To do so, I have expanded the time horizon backwards from 1945 to 1900. The longer time-scale serves to reduce the likelihood that apparent similarities are flukes. However, it also widens the range of economic conditions, so decreasing the chances of identifying a useful cycle. Essentially this increases the analysis from two to three cycles.
The key economic change is that governments now have both the ability and responsibility for managing the economy. Before the Depression, it was not thought that they should and before Keynes it was not thought that they could.
Nevertheless it does seem that a useful pattern can be identified.
Only for the US is the necessary data available, so it may be the case that this only applies there, but it is the world’s largest market, the best researched and the least affected by the World Wars, so the chances are good that the cycle has global relevance.
Investment cycles
Cycles may differ but there are certain rhythms to human activity of which the most basic is seasonal. As users of the Seasonal Trading strategy will know, this can have powerful predictive value for financial markets. Another effective tool is the 12-month time-weighted moving average, which is also an effective part of the Chart Technical strategy.

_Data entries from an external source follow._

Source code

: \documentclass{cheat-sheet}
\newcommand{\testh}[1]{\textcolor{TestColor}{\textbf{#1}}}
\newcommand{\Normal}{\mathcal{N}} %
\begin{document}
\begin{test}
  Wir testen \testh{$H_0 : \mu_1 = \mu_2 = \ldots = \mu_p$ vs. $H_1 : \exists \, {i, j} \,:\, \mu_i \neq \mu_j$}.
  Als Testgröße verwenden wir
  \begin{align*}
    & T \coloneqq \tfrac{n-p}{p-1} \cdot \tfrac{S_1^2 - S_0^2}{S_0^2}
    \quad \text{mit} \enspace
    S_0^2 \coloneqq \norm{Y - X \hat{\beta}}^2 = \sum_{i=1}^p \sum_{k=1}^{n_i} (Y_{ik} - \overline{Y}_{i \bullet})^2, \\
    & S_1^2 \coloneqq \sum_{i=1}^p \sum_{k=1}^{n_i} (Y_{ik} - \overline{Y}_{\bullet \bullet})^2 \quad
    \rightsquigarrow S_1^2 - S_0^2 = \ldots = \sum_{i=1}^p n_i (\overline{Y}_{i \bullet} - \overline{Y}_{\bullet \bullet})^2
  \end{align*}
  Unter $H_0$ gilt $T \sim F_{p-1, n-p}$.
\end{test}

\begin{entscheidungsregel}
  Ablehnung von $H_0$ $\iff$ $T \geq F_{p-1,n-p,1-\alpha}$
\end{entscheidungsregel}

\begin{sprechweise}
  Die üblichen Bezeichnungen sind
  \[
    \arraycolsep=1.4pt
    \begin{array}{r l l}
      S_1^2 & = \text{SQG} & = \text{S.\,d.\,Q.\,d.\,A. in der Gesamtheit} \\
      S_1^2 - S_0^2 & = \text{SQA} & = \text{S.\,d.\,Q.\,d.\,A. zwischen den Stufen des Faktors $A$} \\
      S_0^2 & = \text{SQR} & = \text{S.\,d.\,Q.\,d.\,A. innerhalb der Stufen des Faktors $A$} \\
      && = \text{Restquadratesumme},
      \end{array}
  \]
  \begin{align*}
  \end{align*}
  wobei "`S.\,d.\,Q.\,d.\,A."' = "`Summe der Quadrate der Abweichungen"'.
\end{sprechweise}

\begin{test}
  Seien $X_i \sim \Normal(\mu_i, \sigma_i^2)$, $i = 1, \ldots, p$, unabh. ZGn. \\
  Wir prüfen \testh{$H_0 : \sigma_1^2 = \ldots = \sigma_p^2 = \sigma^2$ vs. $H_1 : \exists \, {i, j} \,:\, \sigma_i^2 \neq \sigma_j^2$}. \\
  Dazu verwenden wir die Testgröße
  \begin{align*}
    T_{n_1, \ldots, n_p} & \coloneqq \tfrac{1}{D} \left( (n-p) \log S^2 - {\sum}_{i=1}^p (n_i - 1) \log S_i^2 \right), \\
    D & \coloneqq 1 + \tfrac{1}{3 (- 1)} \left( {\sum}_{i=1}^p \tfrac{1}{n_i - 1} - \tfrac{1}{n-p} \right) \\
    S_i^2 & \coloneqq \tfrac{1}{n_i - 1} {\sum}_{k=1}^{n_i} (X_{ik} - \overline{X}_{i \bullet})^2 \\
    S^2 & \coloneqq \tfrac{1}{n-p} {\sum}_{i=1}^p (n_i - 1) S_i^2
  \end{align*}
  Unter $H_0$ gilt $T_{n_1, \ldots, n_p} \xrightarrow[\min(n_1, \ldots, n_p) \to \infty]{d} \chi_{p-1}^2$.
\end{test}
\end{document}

Then there is the generational cycle. It is based on the premise that the more recent an experience, the greater the significance investors attach to it and conversely, the longer ago something happened, the more the lessons of history will be forgotten.
Children learn not to make the mistakes of their parents, so often end up acting like their grand-parents, who they hardly know. Classic examples include German transformation from hyper-transformation from victims to victors and East European transformation from communists to capitalists.
The current cycle can best be compared schematically with its three predecessors.
Burst bubbles
That Millennium bubble burst in 1902 amid euphoria that the current favourites can grow ad infinitum at a time of extreme over-valuation. Railroads were the hottest new technology. This is often a period of intense take-over activity financed with over-valued paper, rather than cash. In 1902 Life magazine published a famous cartoon. Q: Who made the world, Charles? A: God made the world in 4004 BC, but it was reorganised in 1901 by James J. Hill, J. Pierpoint Morgan, and John D. Rockefeller.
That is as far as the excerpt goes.